Interessant ist dabei aber der Aspekt, dass niemand gezwungen ist, StreamOn zu buchen. Standardmäßig ist die Option deaktiviert und wer nicht gerade einen MagentaMobil-Tarif ganz frisch abgeschlossen hat, muss dafür gegenwärtig einen Tarifwechsel durchführen (der allerdings kostenlos ist und die Laufzeit nicht verlängert, wenn es sich ansonsten um denselben Tarif handelt). Ohne Magenta Eins tauscht man etwas größere Pixel gegen Freivolumen, das nicht heruntergezählt wird. Für den Kunden also gut.

Oder ... ist sie das?

Bei der Diskussion um die Netzneutralität bei StreamOn wird angeführt, dass nicht alle Pakete gleich behandelt werden. Audio- und Video-Inhalte von teilnehmenden Partnern werden künstlich verlangsamt und die adaptive Bitrate sorgt dafür, dass dennoch ein halbwegs ansehnliches Bild ankommt.

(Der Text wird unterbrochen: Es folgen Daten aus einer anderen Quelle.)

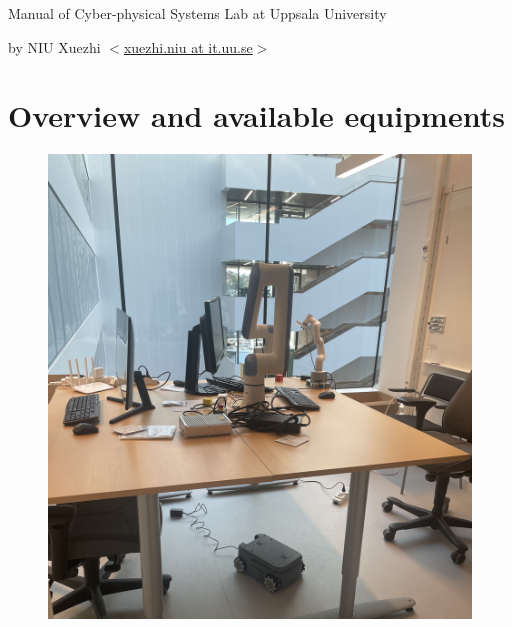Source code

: \documentclass[hidelinks]{article}
\begin{document}
\vspace*{-5em}
\begin{center}
    \begin{huge}
        Manual of Cyber-physical Systems Lab at Uppsala University\\
    \end{huge}
    \vspace{15pt}
    \begin{large}
        by NIU Xuezhi $<$\href{mailto:xuezhi.niu@it.uu.se}{xuezhi.niu at it.uu.se}$>$
    \end{large}
\end{center}
\vspace*{-1em}

\setlength{\parskip}{13pt plus2pt}
\section*{Overview and available equipments}

\begin{figure}
    \begin{center}
        \includegraphics[width=\linewidth]{Figures/MainPhoto.jpeg}
    \end{center}
\end{figure}
\end{document}
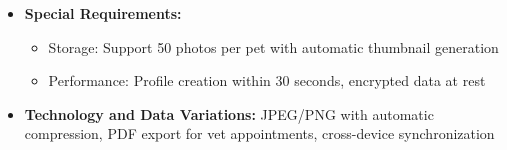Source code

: \begin{itemize}
\begin{itemize}
        \item 4a. Photo upload fails or exceeds limit: System compresses or allows later upload
        \item 5a. Database save fails: System retries and notifies user
    \end{itemize}
    \item \textbf{Special Requirements:}
    \begin{itemize}
        \item Storage: Support 50 photos per pet with automatic thumbnail generation
        \item Performance: Profile creation within 30 seconds, encrypted data at rest
    \end{itemize}
    \item \textbf{Technology and Data Variations:} JPEG/PNG with automatic compression, PDF export for vet appointments, cross-device synchronization
\end{itemize}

Kritiker sehen es schon kommen, dass ein Gericht die Option wieder kassieren wird. Ich bin mir da aber nicht ganz so sicher, denn es ist nicht verboten, sich bewusst und selbst einzuschränken (wer erinnert sich an Opera Mini?). Und genau das passiert bei StreamOn. Aber ja, vermutlich wird es darauf hinauslaufen, dass ein Gericht entscheiden wird, ob es sich hierbei um eine clever genutzte Gesetzeslücke handelt oder um einen Verstoß gegen die garantierte Netzneutralität.

Goldene Zeiten für Schwarzmaler

Obgleich es mir durchaus bewusst ist, dass die Netzneutralität bzw. deren Nichteinhaltung durchaus ein Missbrauchspotenzial an den Tag legt, so ist sie die Idee, Pakete je nach Bedeutung zu flaggen, keine ganz schlechte, jedenfalls nicht grundsätzlich. Denkbar wäre, dass Hintergrundanwendungen wie automatische Updates mit niedriger Priorität heruntergeladen werden, während Video-Streams eine hohe Priorität bekommen; das Update des Betriebssystems ist ohnehin mehr ein notwendiges Übel, aber wenn der Film puffert, ist das nervig.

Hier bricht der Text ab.